Fragility (bus factor) The minimum number of top editors whose combined output accounts for 50% of all edits. A low number means the wiki's output depends on very few people — a bus factor risk. Tracked both as an absolute count and as a percentage of the editor base.

Community

[edit]

Wikimedia's workforce can be studied like a labor market: people arrive, contribute for a time, and eventually leave. Understanding these flows helps answer whether a community is growing, shrinking, or churning.

Indicator Description
Active editors Count of unique contributors who made at least one edit in a given period. The most basic measure of community size.
Arrivals Editors whose first recorded edit falls within the period. Measures the inflow of new contributors.
Departures Editors who were active in the previous period but not in the current one. Measures attrition.
Arrival & departure rates Arrivals (or departures) divided by active editors. Normalizes flows relative to community size, making wikis of different sizes comparable.
Cohort retention For each yearly cohort (editors who made their first edit in year Y), tracks what fraction remain active in subsequent years. Reveals whether a wiki retains its newcomers or loses them quickly.
User type breakdown Splits the workforce into registered editors, anonymous (IP) editors, temporary accounts, and bots. Each group has different behaviors, motivations, and policy implications.

Content Production

[edit]

In national economics, GDP measures the total value of goods and services produced. On Wikimedia, output is the content produced by editors, measured in bytes and edits.

Indicator Description
Gross output Total bytes added across all edits. Counts every byte contributed, regardless of whether it survives.
Net output Bytes added minus bytes removed. What actually remains in the encyclopedia — the closest analogue to GDP.
Content churn The gap between gross and net output. High churn means a large share of work is undone by reverts, deletions, or rework.
Revert rate Fraction of edits that are identity-reverted.
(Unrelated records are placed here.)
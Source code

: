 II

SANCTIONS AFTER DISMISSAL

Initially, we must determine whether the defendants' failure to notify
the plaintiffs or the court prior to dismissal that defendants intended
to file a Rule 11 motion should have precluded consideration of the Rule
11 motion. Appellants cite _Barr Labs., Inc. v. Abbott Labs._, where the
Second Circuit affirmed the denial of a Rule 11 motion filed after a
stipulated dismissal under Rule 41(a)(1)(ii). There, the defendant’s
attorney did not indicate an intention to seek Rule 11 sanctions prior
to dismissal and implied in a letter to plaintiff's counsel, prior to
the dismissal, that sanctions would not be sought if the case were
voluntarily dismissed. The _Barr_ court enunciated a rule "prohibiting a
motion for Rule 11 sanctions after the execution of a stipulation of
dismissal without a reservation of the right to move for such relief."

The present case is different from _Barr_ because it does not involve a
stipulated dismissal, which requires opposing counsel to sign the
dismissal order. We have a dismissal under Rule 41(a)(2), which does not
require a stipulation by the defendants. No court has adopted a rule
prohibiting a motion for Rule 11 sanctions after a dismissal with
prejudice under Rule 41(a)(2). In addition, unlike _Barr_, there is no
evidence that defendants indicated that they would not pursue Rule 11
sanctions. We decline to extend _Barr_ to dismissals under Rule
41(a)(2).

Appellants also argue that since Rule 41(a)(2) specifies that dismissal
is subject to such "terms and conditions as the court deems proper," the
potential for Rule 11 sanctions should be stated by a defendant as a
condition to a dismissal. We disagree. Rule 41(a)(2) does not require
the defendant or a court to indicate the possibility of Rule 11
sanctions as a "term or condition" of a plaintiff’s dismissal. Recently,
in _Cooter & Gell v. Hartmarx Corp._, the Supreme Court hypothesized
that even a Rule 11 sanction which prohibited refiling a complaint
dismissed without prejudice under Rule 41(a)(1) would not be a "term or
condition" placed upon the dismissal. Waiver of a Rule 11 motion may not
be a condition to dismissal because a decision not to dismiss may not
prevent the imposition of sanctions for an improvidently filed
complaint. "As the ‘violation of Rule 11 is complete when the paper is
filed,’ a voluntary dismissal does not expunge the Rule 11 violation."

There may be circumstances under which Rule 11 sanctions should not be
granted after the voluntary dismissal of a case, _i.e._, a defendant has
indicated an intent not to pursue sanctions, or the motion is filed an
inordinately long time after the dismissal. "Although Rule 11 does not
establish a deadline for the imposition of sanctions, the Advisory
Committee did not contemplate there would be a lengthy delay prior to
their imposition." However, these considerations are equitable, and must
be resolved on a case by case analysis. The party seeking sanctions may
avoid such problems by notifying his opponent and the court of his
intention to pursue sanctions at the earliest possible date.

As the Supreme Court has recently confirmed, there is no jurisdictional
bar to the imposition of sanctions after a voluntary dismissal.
A proxy for unproductive or contested labor.
Productivity Net bytes per edit. Measures how much lasting content each edit produces on average.
Productivity per capita Net bytes per active editor. The wiki equivalent of GDP per capita.
Activity tiers Editors grouped by monthly edit count (1, 2-4, 5-24, 25-99, 100+). Shows how output and editor counts distribute across levels of engagement.
Sectoral output Breakdown by namespace (article, talk, user, project, template, etc.). Each namespace is an economic sector with different dynamics.
User type share Percentage of total edits contributed by registered editors, anonymous editors, temporary accounts, and bots. Tracks how the composition of the workforce evolves.

Patrol

[edit]

Patrolling is Wikimedia quality-control mechanism: experienced editors review new edits and pages to catch vandalism, errors, and policy violations. These indicators measure whether the community's "immune system" is keeping up.

Indicator Description
Patrol volume Total number of patrol actions per period, split between new-page patrols and diff (edit) patrols.
Unique patrollers Count of distinct editors who performed at least one patrol action. Measures the size of the quality-control workforce.
Patrol coverage Percentage of revisions that were manually patrolled. Low coverage means edits go unreviewed.
Adjusted coverage Includes revisions that were autopatrolled (automatically marked as reviewed for trusted editors). Gives a fuller picture of how much content is effectively reviewed.
Patrol latency Median and 90th-percentile time (in hours) between an edit being created and being patrolled. Measures how quickly the community responds.
Patroller concentration The minimum number of patrollers needed to account for 50% of all patrol actions — a fragility measure for the quality-control function, analogous to the edit distribution bus factor.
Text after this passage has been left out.